__What the task requires__
Your task is to copy every line below that contains the word "radical".

(Dataset entries)

= = = =

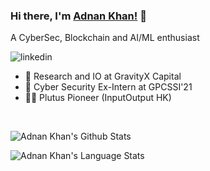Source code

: ### Hi there, I'm [Adnan Khan!](https://twitter.com/skepticus_x) 👋
A CyberSec, Blockchain and AI/ML enthusiast

<p>

<a href="https://www.linkedin.com/in/adnan-khan-x/">
   <img align="left" alt="linkedin" src="https://img.shields.io/badge/LinkedIn-0077B5?style=for-the-badge&logo=linkedin&logoColor=white" />
</a>
<p/>
<br>
<p>

- 🚀 Research and IO at GravityX Capital
- 💬 Cyber Security Ex-Intern at GPCSSI'21
- 👨‍💻 Plutus Pioneer (InputOutput HK)

</p>
<br/>


![Adnan Khan's Github Stats](https://github-readme-stats.vercel.app/api?username=SkepX&show_icons=true&include_all_commits=true&&theme=radical)

![Adnan Khan's Language Stats](https://github-readme-stats.vercel.app/api/top-langs/?username=SkepX&layout=compact&theme=radical)


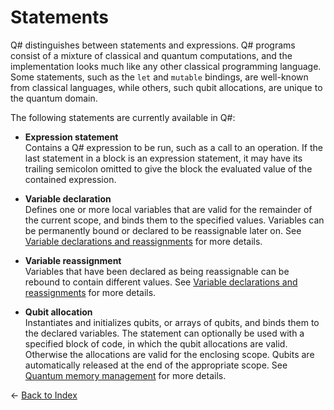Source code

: # Statements

Q# distinguishes between statements and expressions. Q# programs consist of a mixture of classical and quantum computations, and the implementation looks much like any other classical programming language. Some statements, such as the `let` and `mutable` bindings, are well-known from classical languages, while others, such qubit allocations, are unique to the quantum domain.

The following statements are currently available in Q#:

* **Expression statement**    
    Contains a Q# expression to be run, such as a call to an operation. If the last statement in a block is an expression statement, it may have its trailing semicolon omitted to give the block the evaluated value of the contained expression.

* **Variable declaration**    
    Defines one or more local variables that are valid for the remainder of the current scope, and binds them to the specified values. Variables can be permanently bound or declared to be reassignable later on. See [Variable declarations and reassignments](https://github.com/microsoft/qsharp-language/blob/main/Specifications/Language/2_Statements/VariableDeclarationsAndReassignments.md#variable-declarations-and-reassignments) for more details.

* **Variable reassignment**    
    Variables that have been declared as being reassignable can be rebound to contain different values. See [Variable declarations and reassignments](https://github.com/microsoft/qsharp-language/blob/main/Specifications/Language/2_Statements/VariableDeclarationsAndReassignments.md#variable-declarations-and-reassignments) for more details.

* **Qubit allocation**    
    Instantiates and initializes qubits, or arrays of qubits, and binds them to the declared variables. The statement can optionally be used with a specified block of code, in which the qubit allocations are valid. Otherwise the allocations are valid for the enclosing scope. Qubits are automatically released at the end of the appropriate scope.
    See [Quantum memory management](https://github.com/microsoft/qsharp-language/blob/main/Specifications/Language/2_Statements/QuantumMemoryManagement.md#quantum-memory-management) for more details.

← [Back to Index](https://github.com/microsoft/qsharp-language/tree/main/Specifications/Language#index)
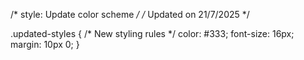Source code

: /* style: Update color scheme */
/* Updated on 21/7/2025 */

.updated-styles {
  /* New styling rules */
  color: #333;
  font-size: 16px;
  margin: 10px 0;
}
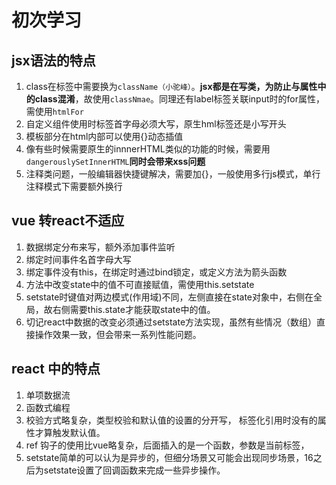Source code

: # 初次学习

## jsx语法的特点

1. class在标签中需要换为`className（小驼峰）`。**jsx都是在写类，为防止与属性中的class混淆**，故使用`classNmae`。同理还有label标签关联input时的for属性，需使用`htmlFor`
2. 自定义组件使用时标签首字母必须大写，原生hml标签还是小写开头
3. 模板部分在html内部可以使用{}动态插值
4. 像有些时候需要原生的innnerHTML类似的功能的时候，需要用`dangerouslySetInnerHTML`**同时会带来xss问题**
5. 注释类问题，一般编辑器快捷键解决，需要加{}，一般使用多行js模式，单行注释模式下需要额外换行



## vue 转react不适应

1. 数据绑定分布来写，额外添加事件监听
2. 绑定时间事件名首字母大写
3. 绑定事件没有this，在绑定时通过bind锁定，或定义方法为箭头函数
4. 方法中改变state中的值不可直接赋值，需使用this.setstate
5. setstate时键值对两边模式(作用域)不同，左侧直接在state对象中，右侧在全局，故右侧需要this.state才能获取state中的值。
6. 切记react中数据的改变必须通过setstate方法实现，虽然有些情况（数组）直接操作效果一致，但会带来一系列性能问题。


## react 中的特点

1. 单项数据流
2. 函数式编程
3. 校验方式略复杂，类型校验和默认值的设置的分开写， 标签化引用时没有的属性才算触发默认值。
4. ref 钩子的使用比vue略复杂，后面插入的是一个函数，参数是当前标签，
5. setstate简单的可以认为是异步的，但细分场景又可能会出现同步场景，16之后为setstate设置了回调函数来完成一些异步操作。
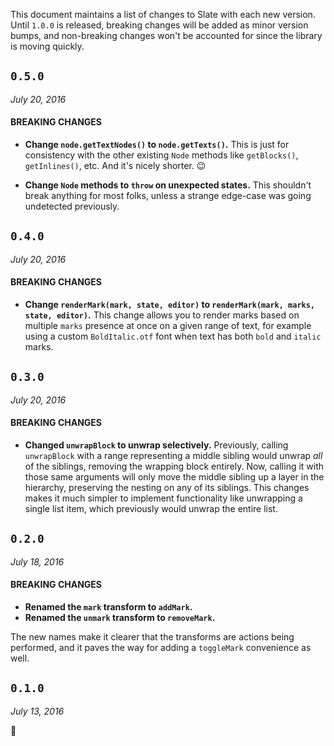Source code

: 
This document maintains a list of changes to Slate with each new version. Until `1.0.0` is released, breaking changes will be added as minor version bumps, and non-breaking changes won't be accounted for since the library is moving quickly.


## `0.5.0`
_July 20, 2016_

#### BREAKING CHANGES

- **Change `node.getTextNodes()` to `node.getTexts()`.** This is just for consistency with the other existing `Node` methods like `getBlocks()`, `getInlines()`, etc. And it's nicely shorter. :wink:

- **Change `Node` methods to `throw` on unexpected states.** This shouldn't break anything for most folks, unless a strange edge-case was going undetected previously.


## `0.4.0`
_July 20, 2016_

#### BREAKING CHANGES

- **Change `renderMark(mark, state, editor)` to `renderMark(mark, marks, state, editor)`.** This change allows you to render marks based on multiple `marks` presence at once on a given range of text, for example using a custom `BoldItalic.otf` font when text has both `bold` and `italic` marks.


## `0.3.0`
_July 20, 2016_

#### BREAKING CHANGES

- **Changed `unwrapBlock` to unwrap selectively.** Previously, calling `unwrapBlock` with a range representing a middle sibling would unwrap _all_ of the siblings, removing the wrapping block entirely. Now, calling it with those same arguments will only move the middle sibling up a layer in the hierarchy, preserving the nesting on any of its siblings. This changes makes it much simpler to implement functionality like unwrapping a single list item, which previously would unwrap the entire list.


## `0.2.0`
_July 18, 2016_

#### BREAKING CHANGES

- **Renamed the `mark` transform to `addMark`.**
- **Renamed the `unmark` transform to `removeMark`.**

The new names make it clearer that the transforms are actions being performed, and it paves the way for adding a `toggleMark` convenience as well.


## `0.1.0`
_July 13, 2016_

:tada:

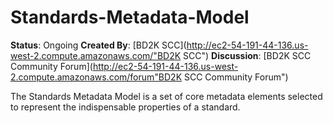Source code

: # Standards-Metadata-Model

**Status**: Ongoing
**Created By**: [BD2K SCC](http://ec2-54-191-44-136.us-west-2.compute.amazonaws.com/"BD2K SCC")
**Discussion**: [BD2K SCC Community Forum](http://ec2-54-191-44-136.us-west-2.compute.amazonaws.com/forum"BD2K SCC Community Forum")

The Standards Metadata Model is a set of core metadata elements selected to represent the indispensable properties of a standard. 
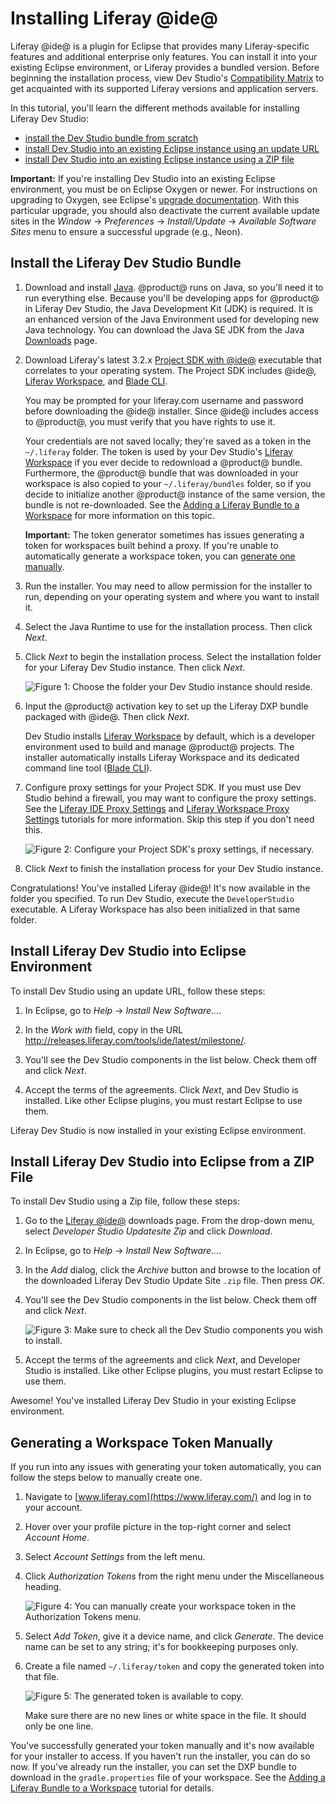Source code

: # Installing Liferay @ide@ [](id=installing-liferay-ide)

Liferay @ide@ is a plugin for Eclipse that provides many Liferay-specific
features and additional enterprise only features. You can install it into your
existing Eclipse environment, or Liferay provides a bundled version. Before
beginning the installation process, view Dev Studio's
[Compatibility Matrix](https://web.liferay.com/group/customer/dxp/support/compatibility-matrix/developer-tools)
to get acquainted with its supported Liferay versions and application servers.

In this tutorial, you'll learn the different methods available for installing
Liferay Dev Studio:

- [install the Dev Studio bundle from scratch](#install-the-liferay-developer-studio-bundle)
- [install Dev Studio into an existing Eclipse instance using an update URL](#install-liferay-developer-studio-into-eclipse-environment)
- [install Dev Studio into an existing Eclipse instance using a ZIP file](#install-liferay-ide-into-eclipse-from-a-zip-file)

**Important:** If you're installing Dev Studio into an existing Eclipse
environment, you must be on Eclipse Oxygen or newer. For instructions on
upgrading to Oxygen, see Eclipse's
[upgrade documentation](https://wiki.eclipse.org/FAQ_How_do_I_upgrade_Eclipse_IDE%3F#Upgrading_existing_Eclipse_IDE_and_Installed_Features_to_newer_release).
With this particular upgrade, you should also deactivate the current available
update sites in the *Window* &rarr; *Preferences* &rarr; *Install/Update* &rarr;
*Available Software Sites* menu to ensure a successful upgrade (e.g., Neon).

## Install the Liferay Dev Studio Bundle [](id=install-the-liferay-developer-studio-bundle)

1.  Download and install [Java](http://java.oracle.com). @product@ runs on Java,
    so you'll need it to run everything else. Because you'll be developing apps
    for @product@ in Liferay Dev Studio, the Java Development Kit (JDK) is required.
    It is an enhanced version of the Java Environment used for developing new
    Java technology. You can download the Java SE JDK from the Java
    [Downloads](http://www.oracle.com/technetwork/java/javase/downloads/index.html)
    page. 

2.  Download Liferay's latest 3.2.x
    [Project SDK with @ide@](https://sourceforge.net/projects/lportal/files/Liferay%20IDE/)
    executable that correlates to your operating system. The Project SDK
    includes @ide@,
    [Liferay Workspace](/develop/tutorials/-/knowledge_base/7-1/liferay-workspace),
    and [Blade CLI](/develop/tutorials/-/knowledge_base/7-1/blade-cli).

    You may be prompted for your liferay.com username and password before
    downloading the @ide@ installer. Since @ide@ includes access to @product@,
    you must verify that you have rights to use it.

    Your credentials are not saved locally; they're saved as a token in the
    `~/.liferay` folder. The token is used by your Dev Studio's
    [Liferay Workspace](/develop/tutorials/-/knowledge_base/7-1/liferay-workspace)
    if you ever decide to redownload a @product@ bundle. Furthermore, the
    @product@ bundle that was downloaded in your workspace is also copied to
    your `~/.liferay/bundles` folder, so if you decide to initialize another
    @product@ instance of the same version, the bundle is not re-downloaded. See
    the
    [Adding a Liferay Bundle to a Workspace](/develop/tutorials/-/knowledge_base/7-1/adding-a-liferay-bundle-to-a-workspace)
    for more information on this topic.

    **Important:** The token generator sometimes has issues generating a token
    for workspaces built behind a proxy. If you're unable to automatically
    generate a workspace token, you can
    [generate one manually](#generating-a-workspace-token-manually).

3.  Run the installer. You may need to allow permission for the installer to
    run, depending on your operating system and where you want to install it.

4.  Select the Java Runtime to use for the installation process. Then click
    *Next*.

5.  Click *Next* to begin the installation process. Select the installation
    folder for your Liferay Dev Studio instance. Then click *Next*.

    ![Figure 1: Choose the folder your Dev Studio instance should reside.](../../../images-dxp/dev-studio-install.png)

6.  Input the @product@ activation key to set up the Liferay DXP bundle packaged
    with @ide@. Then click *Next*.

    Dev Studio installs
    [Liferay Workspace](/develop/tutorials/-/knowledge_base/7-1/liferay-workspace)
    by default, which is a developer environment used to build and manage
    @product@ projects. The installer automatically installs Liferay Workspace
    and its dedicated command line tool
    ([Blade CLI](/develop/tutorials/-/knowledge_base/7-1/blade-cli)).

7.  Configure proxy settings for your Project SDK. If you must use Dev Studio
    behind a firewall, you may want to configure the proxy settings. See the
    [Liferay IDE Proxy Settings](/develop/tutorials/-/knowledge_base/7-1/setting-proxy-requirements-for-liferay-ide)
    and
    [Liferay Workspace Proxy Settings](/develop/tutorials/-/knowledge_base/7-1/setting-proxy-requirements-for-liferay-workspace)
    tutorials for more information. Skip this step if you don't need this.

    ![Figure 2: Configure your Project SDK's proxy settings, if necessary.](../../../images-dxp/dev-studio-proxy-settings.png)

6.  Click *Next* to finish the installation process for your Dev Studio instance.

Congratulations! You've installed Liferay @ide@! It's now available in the
folder you specified. To run Dev Studio, execute the `DeveloperStudio`
executable. A Liferay Workspace has also been initialized in that same folder.

## Install Liferay Dev Studio into Eclipse Environment [](id=install-liferay-developer-studio-into-eclipse-environment)

To install Dev Studio using an update URL, follow these steps:

1.  In Eclipse, go to *Help* &rarr; *Install New Software...*. 

2.  In the *Work with* field, copy in the URL
    http://releases.liferay.com/tools/ide/latest/milestone/.

3.  You'll see the Dev Studio components in the list below. Check them off and
    click *Next*.

4.  Accept the terms of the agreements. Click *Next*, and Dev Studio is
    installed. Like other Eclipse plugins, you must restart Eclipse to use them.

Liferay Dev Studio is now installed in your existing Eclipse environment.

## Install Liferay Dev Studio into Eclipse from a ZIP File [](id=install-liferay-ide-into-eclipse-from-a-zip-file)

To install Dev Studio using a Zip file, follow these steps:

1.  Go to the
    [Liferay @ide@](https://web.liferay.com/group/customer/dxp/downloads/developer-tools)
    downloads page. From the drop-down menu, select *Developer Studio Updatesite
    Zip* and click *Download*.

2.  In Eclipse, go to *Help* &rarr; *Install New Software...*. 

3.  In the *Add* dialog, click the *Archive* button and browse to the
    location of the downloaded Liferay Dev Studio Update Site `.zip` file. Then
    press *OK*.

4.  You'll see the Dev Studio components in the list below. Check them off and
    click *Next*.

    ![Figure 3: Make sure to check all the Dev Studio components you wish to install.](../../../images-dxp/dev-studio-zip-install.png)

5.  Accept the terms of the agreements and click *Next*, and Developer Studio is
    installed. Like other Eclipse plugins, you must restart Eclipse to use them.

Awesome! You've installed Liferay Dev Studio in your existing Eclipse environment.

## Generating a Workspace Token Manually [](id=generating-a-workspace-token-manually)

If you run into any issues with generating your token automatically, you can
follow the steps below to manually create one.

1.  Navigate to [www.liferay.com](https://www.liferay.com/) and log in to your
    account.

2.  Hover over your profile picture in the top-right corner and select *Account
    Home*.

3.  Select *Account Settings* from the left menu.

4.  Click *Authorization Tokens* from the right menu under the Miscellaneous
    heading.

    ![Figure 4: You can manually create your workspace token in the Authorization Tokens menu.](../../../images-dxp/authorization-tokens-option.png)

5.  Select *Add Token*, give it a device name, and click *Generate*. The device
    name can be set to any string; it's for bookkeeping purposes only.

6.  Create a file named `~/.liferay/token` and copy the generated token into
    that file.

    ![Figure 5: The generated token is available to copy.](../../../images-dxp/generated-token.png)

    Make sure there are no new lines or white space in the file. It should only
    be one line.

You've successfully generated your token manually and it's now available for
your installer to access. If you haven't run the installer, you can do so now.
If you've already run the installer, you can set the DXP bundle to download
in the `gradle.properties` file of your workspace. See the
[Adding a Liferay Bundle to a Workspace](/develop/tutorials/-/knowledge_base/7-1/configuring-a-liferay-workspace#adding-a-liferay-bundle-to-a-workspace)
tutorial for details.
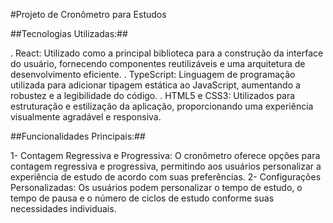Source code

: #Projeto de Cronômetro para Estudos

##Tecnologias Utilizadas:##

. React: Utilizado como a principal biblioteca para a construção da interface do usuário, fornecendo componentes reutilizáveis e uma arquitetura de desenvolvimento eficiente.
. TypeScript: Linguagem de programação utilizada para adicionar tipagem estática ao JavaScript, aumentando a robustez e a legibilidade do código.
. HTML5 e CSS3: Utilizados para estruturação e estilização da aplicação, proporcionando uma experiência visualmente agradável e responsiva.

##Funcionalidades Principais:##

1- Contagem Regressiva e Progressiva: O cronômetro oferece opções para contagem regressiva e progressiva, permitindo aos usuários personalizar a experiência de estudo de acordo com suas preferências.
2- Configurações Personalizadas: Os usuários podem personalizar o tempo de estudo, o tempo de pausa e o número de ciclos de estudo conforme suas necessidades individuais.

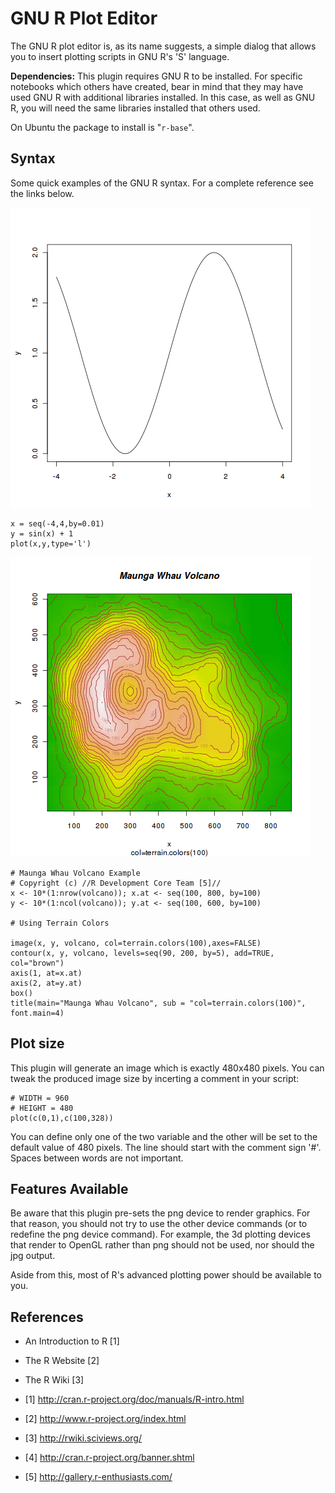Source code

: # GNU R Plot Editor
The GNU R plot editor is, as its name suggests, a simple dialog that allows you to insert plotting scripts in GNU R's 'S' language.

**Dependencies:** This plugin requires GNU R to be installed.  For specific notebooks which others have created, bear in mind that they may have used GNU R with additional libraries installed.  In this case, as well as GNU R, you will need the same libraries installed that others used.

On Ubuntu the package to install is "``r-base``".

Syntax
------

Some quick examples of the GNU R syntax.  For a complete reference see the links below.


![](./GNU_R_Plot_Editor/gnu_r_plot.png)

	x = seq(-4,4,by=0.01)
	y = sin(x) + 1
	plot(x,y,type='l')


![](./GNU_R_Plot_Editor/gnu_r_plot001.png)

	# Maunga Whau Volcano Example
	# Copyright (c) //R Development Core Team [5]//
	x <- 10*(1:nrow(volcano)); x.at <- seq(100, 800, by=100)
	y <- 10*(1:ncol(volcano)); y.at <- seq(100, 600, by=100)
	
	# Using Terrain Colors
	
	image(x, y, volcano, col=terrain.colors(100),axes=FALSE)
	contour(x, y, volcano, levels=seq(90, 200, by=5), add=TRUE, col="brown")
	axis(1, at=x.at)
	axis(2, at=y.at)
	box()
	title(main="Maunga Whau Volcano", sub = "col=terrain.colors(100)", font.main=4)

Plot size
---------

This plugin will generate an image which is exactly 480x480 pixels. You can tweak the produced image size by incerting a comment in your script:

	# WIDTH = 960
	# HEIGHT = 480
	plot(c(0,1),c(100,328))

You can define only one of the two variable and the other will be set to the default value of 480 pixels. The line should start with the comment sign '#'. Spaces between words are not important.

Features Available
------------------

Be aware that this plugin pre-sets the png device to render graphics.  For that reason, you should not try to use the other device commands (or to redefine the png device command).  For example, the 3d plotting devices that render to OpenGL rather than png should not be used, nor should the jpg output.

Aside from this, most of R's advanced plotting power should be available to you.

References
----------


* An Introduction to R [1]
* The R Website [2]
* The R Wiki [3]



* [1] <http://cran.r-project.org/doc/manuals/R-intro.html>
* [2] <http://www.r-project.org/index.html>
* [3] <http://rwiki.sciviews.org/>
* [4] <http://cran.r-project.org/banner.shtml>
* [5] <http://gallery.r-enthusiasts.com/>



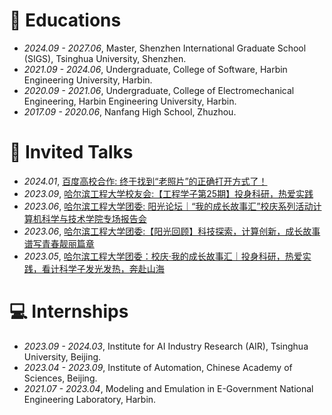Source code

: 
# 📖 Educations
- *2024.09 - 2027.06*, Master, Shenzhen International Graduate School (SIGS), Tsinghua University, Shenzhen.
- *2021.09 - 2024.06*, Undergraduate, College of Software, Harbin Engineering University, Harbin.
- *2020.09 - 2021.06*, Undergraduate, College of Electromechanical Engineering, Harbin Engineering University, Harbin.
- *2017.09 - 2020.06*, Nanfang High School, Zhuzhou.

# 💬 Invited Talks
- *2024.01*, [百度高校合作: 终于找到“老照片”的正确打开方式了！](https://mp.weixin.qq.com/s/o0D5L88lfOGriqPTBYcjNQ)
- *2023.09*, [哈尔滨工程大学校友会:【工程学子第25期】投身科研，热爱实践](https://mp.weixin.qq.com/s?__biz=MzA5NjQxMDMyMQ==&mid=2651496496&idx=5&sn=bd0fc570e20376cee226ec05378a7511&chksm=8b4e8f8ebc390698a0843ad5e59c84dcab140ecf96d1cbfa678b99f4b6caaf345019df8053cb&scene=27)
- *2023.06*, [哈尔滨工程大学团委: 阳光论坛｜“我的成长故事汇”校庆系列活动计算机科学与技术学院专场报告会](https://mp.weixin.qq.com/s/OY-7f8DrSVGkDnCAYO0iMQ)
- *2023.06*, [哈尔滨工程大学团委:【阳光回顾】科技探索，计算创新，成长故事谱写青春靓丽篇章](https://mp.weixin.qq.com/s/tWdo3Y4oEuz88N6zx47L9w) 
- *2023.05*, [哈尔滨工程大学团委：校庆·我的成长故事汇｜投身科研，热爱实践，看计科学子发光发热，奔赴山海](https://mp.weixin.qq.com/s/v3-OqKMOqYeBjas-CCRzsA)


# 💻 Internships
- *2023.09 - 2024.03*, Institute for AI Industry Research (AIR), Tsinghua University, Beijing.
- *2023.04 - 2023.09*, Institute of Automation, Chinese Academy of Sciences, Beijing.
- *2021.07 - 2023.04*, Modeling and Emulation in E-Government National Engineering Laboratory, Harbin.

= = = =

__Exercise output__
![Adnan Khan's Github Stats](https://github-readme-stats.vercel.app/api?username=SkepX&show_icons=true&include_all_commits=true&&theme=radical)
![Adnan Khan's Language Stats](https://github-readme-stats.vercel.app/api/top-langs/?username=SkepX&layout=compact&theme=radical)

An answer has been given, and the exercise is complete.